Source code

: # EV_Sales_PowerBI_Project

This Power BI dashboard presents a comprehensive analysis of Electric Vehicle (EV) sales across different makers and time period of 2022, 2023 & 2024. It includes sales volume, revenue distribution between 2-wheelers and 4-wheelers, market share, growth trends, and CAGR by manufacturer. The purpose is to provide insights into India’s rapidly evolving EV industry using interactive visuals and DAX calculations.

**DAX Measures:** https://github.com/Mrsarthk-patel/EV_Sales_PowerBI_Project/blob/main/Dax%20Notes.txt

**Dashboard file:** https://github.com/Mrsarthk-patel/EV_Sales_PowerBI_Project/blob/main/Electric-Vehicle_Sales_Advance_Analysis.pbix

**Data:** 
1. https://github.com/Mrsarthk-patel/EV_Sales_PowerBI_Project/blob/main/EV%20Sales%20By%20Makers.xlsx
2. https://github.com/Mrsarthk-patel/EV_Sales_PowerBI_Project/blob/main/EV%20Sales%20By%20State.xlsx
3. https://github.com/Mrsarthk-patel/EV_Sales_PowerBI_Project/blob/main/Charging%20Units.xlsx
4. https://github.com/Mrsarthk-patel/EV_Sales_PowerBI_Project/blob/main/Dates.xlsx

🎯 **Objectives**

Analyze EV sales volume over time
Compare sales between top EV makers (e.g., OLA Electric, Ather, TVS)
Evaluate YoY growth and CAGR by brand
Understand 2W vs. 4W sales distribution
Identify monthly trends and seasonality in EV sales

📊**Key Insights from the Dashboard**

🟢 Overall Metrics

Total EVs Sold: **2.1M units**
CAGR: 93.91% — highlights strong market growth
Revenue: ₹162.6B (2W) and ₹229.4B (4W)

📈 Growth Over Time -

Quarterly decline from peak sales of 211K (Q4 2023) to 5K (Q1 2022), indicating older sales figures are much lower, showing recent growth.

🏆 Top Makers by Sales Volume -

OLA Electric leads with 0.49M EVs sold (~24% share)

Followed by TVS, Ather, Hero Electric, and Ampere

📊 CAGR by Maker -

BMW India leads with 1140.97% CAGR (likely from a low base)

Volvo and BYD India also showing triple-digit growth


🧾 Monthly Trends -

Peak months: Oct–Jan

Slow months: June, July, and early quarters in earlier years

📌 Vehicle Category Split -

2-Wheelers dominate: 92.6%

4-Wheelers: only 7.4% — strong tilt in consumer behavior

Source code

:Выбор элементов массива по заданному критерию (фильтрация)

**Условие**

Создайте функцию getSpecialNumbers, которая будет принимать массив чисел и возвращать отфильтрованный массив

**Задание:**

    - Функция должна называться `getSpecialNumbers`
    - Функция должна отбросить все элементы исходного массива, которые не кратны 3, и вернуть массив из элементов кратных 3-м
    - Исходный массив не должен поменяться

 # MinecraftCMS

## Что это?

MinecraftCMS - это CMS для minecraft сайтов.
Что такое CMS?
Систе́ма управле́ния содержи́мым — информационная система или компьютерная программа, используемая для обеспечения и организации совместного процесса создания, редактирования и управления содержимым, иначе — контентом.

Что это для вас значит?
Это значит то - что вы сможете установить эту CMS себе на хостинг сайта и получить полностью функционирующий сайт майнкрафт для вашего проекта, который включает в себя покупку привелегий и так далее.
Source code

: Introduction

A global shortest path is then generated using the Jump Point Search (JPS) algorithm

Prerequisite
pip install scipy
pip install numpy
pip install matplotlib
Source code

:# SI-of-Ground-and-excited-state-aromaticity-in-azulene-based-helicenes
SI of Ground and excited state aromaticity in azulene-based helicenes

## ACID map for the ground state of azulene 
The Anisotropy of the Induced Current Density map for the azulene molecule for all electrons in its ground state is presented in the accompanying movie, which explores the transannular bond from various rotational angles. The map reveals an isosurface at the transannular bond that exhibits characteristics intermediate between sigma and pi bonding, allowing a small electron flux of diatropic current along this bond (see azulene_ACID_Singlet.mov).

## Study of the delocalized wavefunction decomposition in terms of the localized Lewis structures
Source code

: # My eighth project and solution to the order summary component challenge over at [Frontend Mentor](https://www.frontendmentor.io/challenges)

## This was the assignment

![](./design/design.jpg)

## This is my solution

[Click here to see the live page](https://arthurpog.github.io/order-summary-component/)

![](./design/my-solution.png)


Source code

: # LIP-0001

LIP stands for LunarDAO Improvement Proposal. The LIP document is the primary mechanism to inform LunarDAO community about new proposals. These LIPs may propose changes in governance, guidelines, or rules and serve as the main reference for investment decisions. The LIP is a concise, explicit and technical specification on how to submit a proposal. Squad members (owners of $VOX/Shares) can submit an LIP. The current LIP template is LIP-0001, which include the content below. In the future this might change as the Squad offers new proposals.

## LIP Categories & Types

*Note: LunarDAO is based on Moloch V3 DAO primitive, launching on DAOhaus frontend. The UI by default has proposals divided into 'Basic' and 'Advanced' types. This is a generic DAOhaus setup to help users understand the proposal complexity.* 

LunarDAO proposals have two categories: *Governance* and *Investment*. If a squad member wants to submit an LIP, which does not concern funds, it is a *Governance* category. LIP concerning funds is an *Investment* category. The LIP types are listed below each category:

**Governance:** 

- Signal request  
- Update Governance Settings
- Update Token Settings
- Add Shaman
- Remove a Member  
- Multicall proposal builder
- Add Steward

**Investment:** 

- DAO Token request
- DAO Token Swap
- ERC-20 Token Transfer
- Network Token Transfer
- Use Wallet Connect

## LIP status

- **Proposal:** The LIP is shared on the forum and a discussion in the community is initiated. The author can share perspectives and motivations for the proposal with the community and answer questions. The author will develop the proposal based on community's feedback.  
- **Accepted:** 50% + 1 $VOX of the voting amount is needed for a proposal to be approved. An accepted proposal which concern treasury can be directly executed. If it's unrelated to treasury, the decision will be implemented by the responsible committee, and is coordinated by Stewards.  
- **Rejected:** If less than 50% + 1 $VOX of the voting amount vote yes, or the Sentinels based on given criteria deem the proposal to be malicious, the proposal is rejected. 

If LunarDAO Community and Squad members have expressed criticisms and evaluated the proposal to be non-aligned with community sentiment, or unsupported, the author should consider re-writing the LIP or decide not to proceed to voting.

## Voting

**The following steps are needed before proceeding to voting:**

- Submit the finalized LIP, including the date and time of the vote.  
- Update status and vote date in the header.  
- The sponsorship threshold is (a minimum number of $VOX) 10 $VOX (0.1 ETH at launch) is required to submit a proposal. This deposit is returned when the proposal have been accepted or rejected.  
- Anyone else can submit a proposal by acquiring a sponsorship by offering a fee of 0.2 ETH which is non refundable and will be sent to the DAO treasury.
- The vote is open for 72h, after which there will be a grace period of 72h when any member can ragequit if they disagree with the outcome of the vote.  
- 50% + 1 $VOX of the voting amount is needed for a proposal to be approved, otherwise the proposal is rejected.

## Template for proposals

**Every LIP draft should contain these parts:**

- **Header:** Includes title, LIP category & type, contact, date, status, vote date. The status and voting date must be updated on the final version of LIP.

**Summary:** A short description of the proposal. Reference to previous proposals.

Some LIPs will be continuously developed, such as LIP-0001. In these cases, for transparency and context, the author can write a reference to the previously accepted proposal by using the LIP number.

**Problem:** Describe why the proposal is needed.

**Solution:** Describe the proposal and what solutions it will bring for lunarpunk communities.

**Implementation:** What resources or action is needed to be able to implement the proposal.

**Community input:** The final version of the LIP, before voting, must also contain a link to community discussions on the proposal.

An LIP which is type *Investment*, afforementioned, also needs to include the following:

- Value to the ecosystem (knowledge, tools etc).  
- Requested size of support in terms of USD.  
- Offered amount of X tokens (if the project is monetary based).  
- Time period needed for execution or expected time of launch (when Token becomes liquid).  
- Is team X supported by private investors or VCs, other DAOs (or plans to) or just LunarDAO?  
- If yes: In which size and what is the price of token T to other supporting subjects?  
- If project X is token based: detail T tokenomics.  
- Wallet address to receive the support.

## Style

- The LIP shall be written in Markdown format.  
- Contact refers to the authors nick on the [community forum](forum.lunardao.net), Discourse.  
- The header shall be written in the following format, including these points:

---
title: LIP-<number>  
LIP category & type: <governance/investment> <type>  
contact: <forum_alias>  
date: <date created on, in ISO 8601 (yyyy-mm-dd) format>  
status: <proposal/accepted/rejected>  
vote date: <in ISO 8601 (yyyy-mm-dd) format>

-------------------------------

※

Find where the line with "- Multicall proposal builder" sits in the material above, then copy exactly from it through the line with "- **Accepted:** 50%". Add no other line.

- Multicall proposal builder
- Add Steward

**Investment:** 

- DAO Token request
- DAO Token Swap
- ERC-20 Token Transfer
- Network Token Transfer
- Use Wallet Connect

## LIP status

- **Proposal:** The LIP is shared on the forum and a discussion in the community is initiated. The author can share perspectives and motivations for the proposal with the community and answer questions. The author will develop the proposal based on community's feedback.  
- **Accepted:** 50% + 1 $VOX of the voting amount is needed for a proposal to be approved. An accepted proposal which concern treasury can be directly executed. If it's unrelated to treasury, the decision will be implemented by the responsible committee, and is coordinated by Stewards.  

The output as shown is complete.